EXTRACTED DATA:
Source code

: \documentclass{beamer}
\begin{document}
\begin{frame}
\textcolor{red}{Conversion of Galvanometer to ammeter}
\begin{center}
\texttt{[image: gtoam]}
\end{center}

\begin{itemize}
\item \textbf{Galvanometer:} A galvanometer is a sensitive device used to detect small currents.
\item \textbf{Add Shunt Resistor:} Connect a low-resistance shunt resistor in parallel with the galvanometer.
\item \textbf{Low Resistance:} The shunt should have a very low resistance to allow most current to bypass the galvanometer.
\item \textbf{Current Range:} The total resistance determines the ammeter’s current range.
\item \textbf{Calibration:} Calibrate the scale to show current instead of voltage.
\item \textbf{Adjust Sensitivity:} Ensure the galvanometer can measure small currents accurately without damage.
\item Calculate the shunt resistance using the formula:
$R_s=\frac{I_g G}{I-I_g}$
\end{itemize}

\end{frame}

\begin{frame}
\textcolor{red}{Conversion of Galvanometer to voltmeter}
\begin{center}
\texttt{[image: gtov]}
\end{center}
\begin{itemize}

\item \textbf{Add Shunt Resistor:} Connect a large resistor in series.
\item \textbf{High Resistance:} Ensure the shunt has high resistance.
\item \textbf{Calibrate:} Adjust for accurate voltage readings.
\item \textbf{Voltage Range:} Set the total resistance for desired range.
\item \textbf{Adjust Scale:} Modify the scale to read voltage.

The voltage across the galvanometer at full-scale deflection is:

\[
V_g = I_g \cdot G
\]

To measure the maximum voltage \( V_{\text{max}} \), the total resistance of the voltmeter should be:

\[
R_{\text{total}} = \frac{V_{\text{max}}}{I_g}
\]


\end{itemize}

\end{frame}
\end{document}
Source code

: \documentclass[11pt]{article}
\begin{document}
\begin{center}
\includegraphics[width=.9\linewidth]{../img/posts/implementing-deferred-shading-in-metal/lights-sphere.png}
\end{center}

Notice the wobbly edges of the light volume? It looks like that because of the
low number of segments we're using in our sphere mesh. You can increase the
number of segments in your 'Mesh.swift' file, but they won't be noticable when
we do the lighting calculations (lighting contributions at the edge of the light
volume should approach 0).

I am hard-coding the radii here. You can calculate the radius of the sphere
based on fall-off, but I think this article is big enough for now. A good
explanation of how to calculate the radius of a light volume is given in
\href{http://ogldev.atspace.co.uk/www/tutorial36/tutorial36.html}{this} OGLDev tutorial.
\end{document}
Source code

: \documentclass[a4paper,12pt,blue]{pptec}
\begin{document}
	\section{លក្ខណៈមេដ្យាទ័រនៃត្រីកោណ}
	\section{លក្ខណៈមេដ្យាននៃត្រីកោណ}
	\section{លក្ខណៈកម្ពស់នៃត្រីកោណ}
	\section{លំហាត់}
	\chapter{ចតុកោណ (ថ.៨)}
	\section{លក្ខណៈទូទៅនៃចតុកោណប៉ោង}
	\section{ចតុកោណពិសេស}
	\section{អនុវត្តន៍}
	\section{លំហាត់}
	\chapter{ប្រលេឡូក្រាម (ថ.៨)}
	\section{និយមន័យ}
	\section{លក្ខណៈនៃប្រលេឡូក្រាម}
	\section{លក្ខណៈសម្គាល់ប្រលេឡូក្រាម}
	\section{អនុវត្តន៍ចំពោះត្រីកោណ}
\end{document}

TASK BRIEF: Transcribe all entries word for word.

ANSWER FOR THE TASK:
Source code

: \documentclass{beamer}
\begin{document}
\begin{frame}
\textcolor{red}{Conversion of Galvanometer to ammeter}
\begin{center}
\texttt{[image: gtoam]}
\end{center}

\begin{itemize}
\item \textbf{Galvanometer:} A galvanometer is a sensitive device used to detect small currents.
\item \textbf{Add Shunt Resistor:} Connect a low-resistance shunt resistor in parallel with the galvanometer.
\item \textbf{Low Resistance:} The shunt should have a very low resistance to allow most current to bypass the galvanometer.
\item \textbf{Current Range:} The total resistance determines the ammeter’s current range.
\item \textbf{Calibration:} Calibrate the scale to show current instead of voltage.
\item \textbf{Adjust Sensitivity:} Ensure the galvanometer can measure small currents accurately without damage.
\item Calculate the shunt resistance using the formula:
$R_s=\frac{I_g G}{I-I_g}$
\end{itemize}

\end{frame}

\begin{frame}
\textcolor{red}{Conversion of Galvanometer to voltmeter}
\begin{center}
\texttt{[image: gtov]}
\end{center}
\begin{itemize}

\item \textbf{Add Shunt Resistor:} Connect a large resistor in series.
\item \textbf{High Resistance:} Ensure the shunt has high resistance.
\item \textbf{Calibrate:} Adjust for accurate voltage readings.
\item \textbf{Voltage Range:} Set the total resistance for desired range.
\item \textbf{Adjust Scale:} Modify the scale to read voltage.

The voltage across the galvanometer at full-scale deflection is:

\[
V_g = I_g \cdot G
\]

To measure the maximum voltage \( V_{\text{max}} \), the total resistance of the voltmeter should be:

\[
R_{\text{total}} = \frac{V_{\text{max}}}{I_g}
\]


\end{itemize}

\end{frame}
\end{document}
Source code

: \documentclass[11pt]{article}
\begin{document}
\begin{center}
\includegraphics[width=.9\linewidth]{../img/posts/implementing-deferred-shading-in-metal/lights-sphere.png}
\end{center}

Notice the wobbly edges of the light volume? It looks like that because of the
low number of segments we're using in our sphere mesh. You can increase the
number of segments in your 'Mesh.swift' file, but they won't be noticable when
we do the lighting calculations (lighting contributions at the edge of the light
volume should approach 0).

I am hard-coding the radii here. You can calculate the radius of the sphere
based on fall-off, but I think this article is big enough for now. A good
explanation of how to calculate the radius of a light volume is given in
\href{http://ogldev.atspace.co.uk/www/tutorial36/tutorial36.html}{this} OGLDev tutorial.
\end{document}
Source code

: \documentclass[a4paper,12pt,blue]{pptec}
\begin{document}
	\section{លក្ខណៈមេដ្យាទ័រនៃត្រីកោណ}
	\section{លក្ខណៈមេដ្យាននៃត្រីកោណ}
	\section{លក្ខណៈកម្ពស់នៃត្រីកោណ}
	\section{លំហាត់}
	\chapter{ចតុកោណ (ថ.៨)}
	\section{លក្ខណៈទូទៅនៃចតុកោណប៉ោង}
	\section{ចតុកោណពិសេស}
	\section{អនុវត្តន៍}
	\section{លំហាត់}
	\chapter{ប្រលេឡូក្រាម (ថ.៨)}
	\section{និយមន័យ}
	\section{លក្ខណៈនៃប្រលេឡូក្រាម}
	\section{លក្ខណៈសម្គាល់ប្រលេឡូក្រាម}
	\section{អនុវត្តន៍ចំពោះត្រីកោណ}
\end{document}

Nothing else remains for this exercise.